Groups warn against reinventing the wheel on management reform
Administration should build on existing frameworks for evaluating the performance of programs, report says.
The Obama administration should modify, but not scrap, existing performance measurement systems, according to a report released on Monday by good government and watchdog groups.
While the 1993 Government Performance and Results Act and the Bush administration's Program Assessment Rating Tool have increased the focus on performance and accountability, the report said, the tools are limited in their effectiveness because of a lack of high-level leadership, insufficient involvement from Congress and other stakeholders, and uncoordinated mandates.
"This suggests that PART should be revised and updated to address problems evident in both its design and its implementation," stated the report, released by Accenture's Institute for Public Service Value, the Georgetown Public Policy Institute and OMB Watch, a Washington-based watchdog group.
Other management observers have reached similar conclusions.
The report -- based on a series of workshops, advisory group meetings and panel discussions over nearly two years -- recommended developing a strategy to better align the goals of GPRA with a revised version of PART and a 2007 Bush administration executive order creating the agency performance officer position and a governmentwide performance improvement council.
Political appointees, career staff, lawmakers, private sector experts and members of the general public all should be involved in creating a more linked and dynamic system, the report said.
"The reform and enhancement of current performance systems will be integral to the Obama administration's effort to enact major changes in the federal government and throughout the country," the study concluded.
Watchdog groups, most notably OMB Watch, have long criticized PART for encouraging federal managers to focus on achieving positive ratings rather than real-world outcomes. Clay Johnson, Bush's deputy director of management at the Office of Management and Budget, often said agencies that did not perform well on PART faced "public shame and humiliation and the opportunity to be questioned about it by the president."
The result, according to the report, was that managers would spend their time on mandatory compliance exercises to avoid ratings of "results not demonstrated" or "ineffective" rather than on actually improving programs or analyzing performance data.
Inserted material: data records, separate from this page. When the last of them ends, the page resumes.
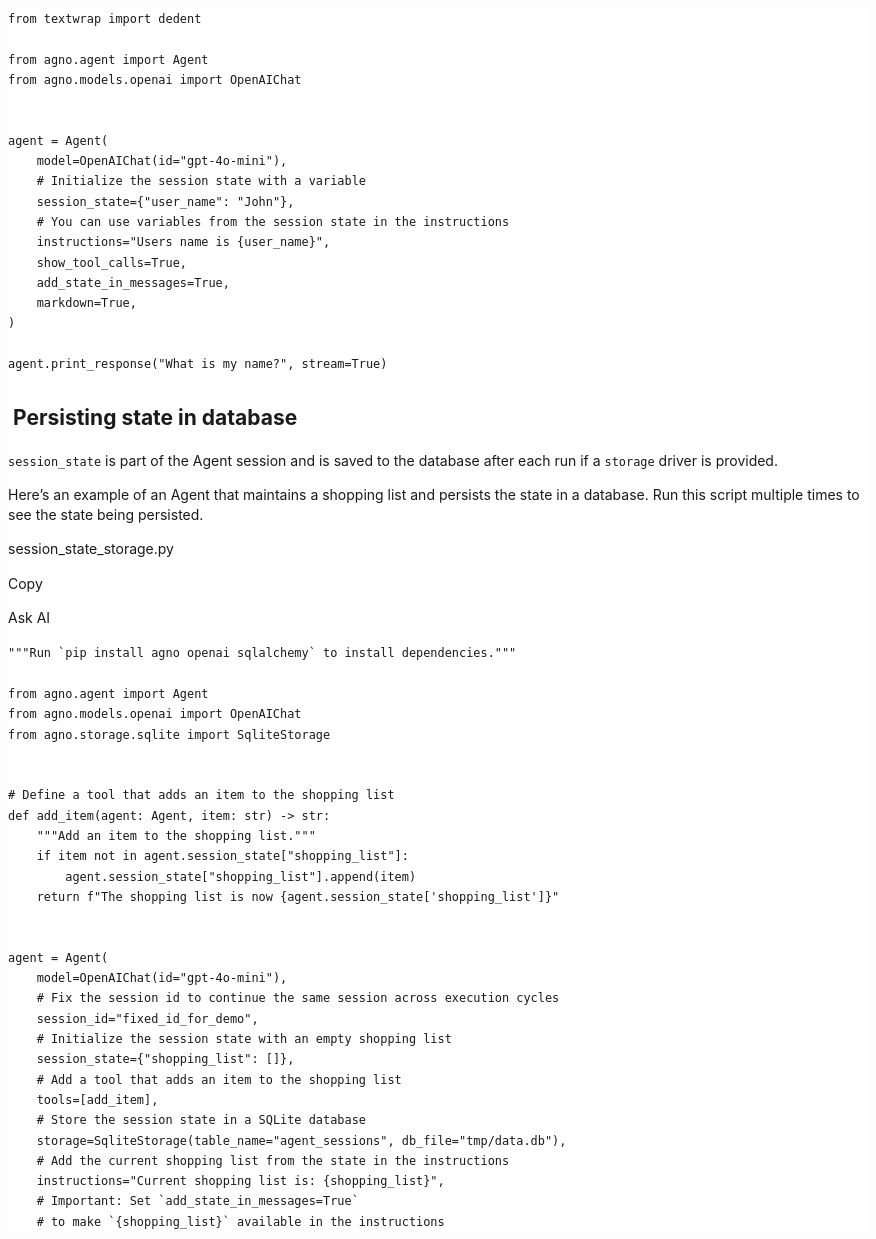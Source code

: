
```
from textwrap import dedent

from agno.agent import Agent
from agno.models.openai import OpenAIChat


agent = Agent(
    model=OpenAIChat(id="gpt-4o-mini"),
    # Initialize the session state with a variable
    session_state={"user_name": "John"},
    # You can use variables from the session state in the instructions
    instructions="Users name is {user_name}",
    show_tool_calls=True,
    add_state_in_messages=True,
    markdown=True,
)

agent.print_response("What is my name?", stream=True)

```

[​](#persisting-state-in-database) Persisting state in database
---------------------------------------------------------------

`session_state` is part of the Agent session and is saved to the database after each run if a `storage` driver is provided.

Here’s an example of an Agent that maintains a shopping list and persists the state in a database. Run this script multiple times to see the state being persisted.

session\_state\_storage.py

Copy

Ask AI

```
"""Run `pip install agno openai sqlalchemy` to install dependencies."""

from agno.agent import Agent
from agno.models.openai import OpenAIChat
from agno.storage.sqlite import SqliteStorage


# Define a tool that adds an item to the shopping list
def add_item(agent: Agent, item: str) -> str:
    """Add an item to the shopping list."""
    if item not in agent.session_state["shopping_list"]:
        agent.session_state["shopping_list"].append(item)
    return f"The shopping list is now {agent.session_state['shopping_list']}"


agent = Agent(
    model=OpenAIChat(id="gpt-4o-mini"),
    # Fix the session id to continue the same session across execution cycles
    session_id="fixed_id_for_demo",
    # Initialize the session state with an empty shopping list
    session_state={"shopping_list": []},
    # Add a tool that adds an item to the shopping list
    tools=[add_item],
    # Store the session state in a SQLite database
    storage=SqliteStorage(table_name="agent_sessions", db_file="tmp/data.db"),
    # Add the current shopping list from the state in the instructions
    instructions="Current shopping list is: {shopping_list}",
    # Important: Set `add_state_in_messages=True`
    # to make `{shopping_list}` available in the instructions
```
When developing a future performance management system, the Obama administration should focus more on encouraging managers to meet established program goals and pay less attention to managerial structures, program formats and design criteria, the report stated.
Obama administration leaders have said that PART should be overhauled.
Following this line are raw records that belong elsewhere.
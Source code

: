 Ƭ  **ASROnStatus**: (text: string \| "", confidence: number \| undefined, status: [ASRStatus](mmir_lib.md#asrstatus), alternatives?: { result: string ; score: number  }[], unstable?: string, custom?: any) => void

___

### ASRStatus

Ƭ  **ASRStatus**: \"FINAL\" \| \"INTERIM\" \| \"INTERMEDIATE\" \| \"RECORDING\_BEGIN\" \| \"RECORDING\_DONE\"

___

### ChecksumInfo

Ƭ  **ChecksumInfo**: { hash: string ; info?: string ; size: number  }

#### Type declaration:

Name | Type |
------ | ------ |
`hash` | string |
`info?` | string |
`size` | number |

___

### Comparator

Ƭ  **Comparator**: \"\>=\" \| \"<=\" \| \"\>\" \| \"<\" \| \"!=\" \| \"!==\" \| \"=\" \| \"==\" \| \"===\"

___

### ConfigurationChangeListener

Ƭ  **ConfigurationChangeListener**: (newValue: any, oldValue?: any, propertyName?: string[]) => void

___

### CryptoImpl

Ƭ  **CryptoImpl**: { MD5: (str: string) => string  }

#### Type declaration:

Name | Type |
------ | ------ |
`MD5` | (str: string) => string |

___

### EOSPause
OMB Director Peter R. Orszag has pledged to "create a better set of performance metrics that are outcome oriented and in line with public expectations." Meanwhile, new Chief Performance Officer Jeffrey Zients said during his confirmation hearing in June that PART "did not significantly increase the use of performance information in decision-making."
Achieving that goal, however, will be difficult without top-level leadership and employee buy-in to changes at the programmatic level, the report concluded.
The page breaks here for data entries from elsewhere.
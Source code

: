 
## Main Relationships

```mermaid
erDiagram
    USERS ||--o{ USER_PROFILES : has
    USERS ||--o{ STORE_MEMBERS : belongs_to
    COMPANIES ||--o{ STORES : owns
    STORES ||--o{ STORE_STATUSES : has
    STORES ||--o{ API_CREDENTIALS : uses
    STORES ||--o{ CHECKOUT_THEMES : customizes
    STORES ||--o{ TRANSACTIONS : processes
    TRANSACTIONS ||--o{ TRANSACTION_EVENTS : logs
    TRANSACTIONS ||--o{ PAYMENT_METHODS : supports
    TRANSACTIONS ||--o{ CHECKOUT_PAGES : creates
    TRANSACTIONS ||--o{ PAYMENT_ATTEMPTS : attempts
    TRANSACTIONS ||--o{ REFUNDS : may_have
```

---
"The long-term success in using performance data to improve programs will depend greatly on how much priority the highest levels of government give the collection, analysis, and use of performance data," the paper said. "From the president on down through agency heads, government leaders need to repeatedly emphasize the goal of improving results and the use of evidence to inform decisions toward that end."
Other suggestions outlined in the report included:
- Dedicating more tools, training and resources to performance analysis.
- Refining the role of OMB in the evaluation process to allow agencies more freedom in setting goals and measuring specific objectives.
- Creating a more open and transparent process for judging the progress of federal programs by revealing additional information about the basis for ratings.
- Providing more timely and detailed performance information to Congress so results can be more efficiently integrated into the budgetary process.